At that moment, their brain and body can’t tell the difference between that client who’s trying to get more work out of the business for the same rate, and a tiger about to pounce, so it floods the system with a cocktail of hormones designed to deal with the threat.

Cortisol, adrenaline, cognitive function is handed over to the primitive mind and they just… react, because their logical brain is coming up blank with how to deal with it.

This is the training gap that was created the moment they were promoted and handed a new set of responsibilities without any of the tools to navigate them.

Reason two: under pressure, senior leaders hoard the conversations that would develop their teams

This one might hurt a little bit (sorry), but I’ve got be honest with you – and as a side not, it’s not done maliciously, it’s just what happens when the pressure is on…

Due to many factors (like economic uncertainty, missed targets, department performance reviews, or just the fear of losing an account) it’s often the case that when learning opportunities to build commercial confidence comes up, more experienced leaders would rather do it themselves.

Why? “They won’t do as good a job as me, and we can’t afford to lose this.”

When you’re under immense pressure (like the kind only financials will bring) the natural instinct for seniors is to take back control, because everything else feels out of their control.

“We must put the most experienced person in the room for every important conversation at the moment – we CANNOT afford for this to go wrong.”

The problem is that every time a senior leader steps in to “handle it”, the gap widens, because the person below them loses another learning opportunity.

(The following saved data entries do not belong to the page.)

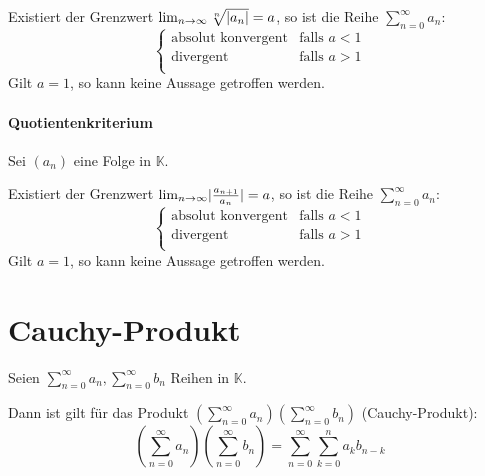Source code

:             Existiert der Grenzwert $ \lim_{n \to \infty} \sqrt[n]{\lvert a _ n \rvert} = a $, so ist die Reihe $ \sum _ { n = 0 } ^ \infty a _ n $:
            \begin{equation}
                 \begin{cases}
                    \text{absolut konvergent} & \text{falls } a < 1 \\
                    \text{divergent}          & \text{falls } a > 1 \\
                 \end{cases}
            \end{equation}
            \indent Gilt $ a = 1 $, so kann keine Aussage getroffen werden.

        \paragraph{Quotientenkriterium}
            Sei $ (a _ n) $ eine Folge in $ \mathbb{K} $.

            Existiert der Grenzwert $ \lim_{n \to \infty} \lvert \frac{a _ { n + 1 }}{a _ n} \rvert = a $, so ist die Reihe $ \sum _ { n = 0 } ^ \infty a _ n $:
            \begin{equation*}
                 \begin{cases}
                    \text{absolut konvergent} & \text{falls } a < 1 \\
                    \text{divergent}          & \text{falls } a > 1 \\
                 \end{cases}
            \end{equation*}
            \indent Gilt $ a = 1 $, so kann keine Aussage getroffen werden.

    \section{Cauchy-Produkt}
        Seien $ \sum _ { n = 0 } ^ { \infty } a _ n, \sum _ { n = 0 } ^ \infty b _ n $ Reihen in $ \mathbb{K} $.

        Dann ist gilt für das Produkt $ (\sum _ { n = 0 } ^ { \infty } a _ n) (\sum _ { n = 0 } ^ { \infty } b _ n) $ (Cauchy-Produkt):
        \begin{equation*}
            (\sum _ { n = 0 } ^ { \infty } a _ n) (\sum _ { n = 0 } ^ { \infty } b _ n) = \sum _ { n = 0 } ^ \infty \sum _ { k = 0 } ^ n a _ k b _ { n - k }
        \end{equation*}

The senior becomes even more practiced and comfortable (it’s just another day at the office for them) while the exec becomes even less so, and the distance between those two layers keeps growing.

What used to be a shadow opportunity – “just come in and watch how I handle this” – becomes yet another conversation they never got to see up close.

In a different environment, a junior might have overheard that phone call, or been pulled into that meeting last-minute to observe, but in a hybrid world, where people aren’t physically present in the same room, out of sight genuinely does mean out of mind (more on this in a second).

The result: a team of seniors who become increasingly overloaded and burnt out, while the confidence of the layer below erodes over time.

Reason three: learning by osmosis has almost disappeared

Speaking of being in the room, this is a major contributing factor to this gap wreaking havoc over the last few years…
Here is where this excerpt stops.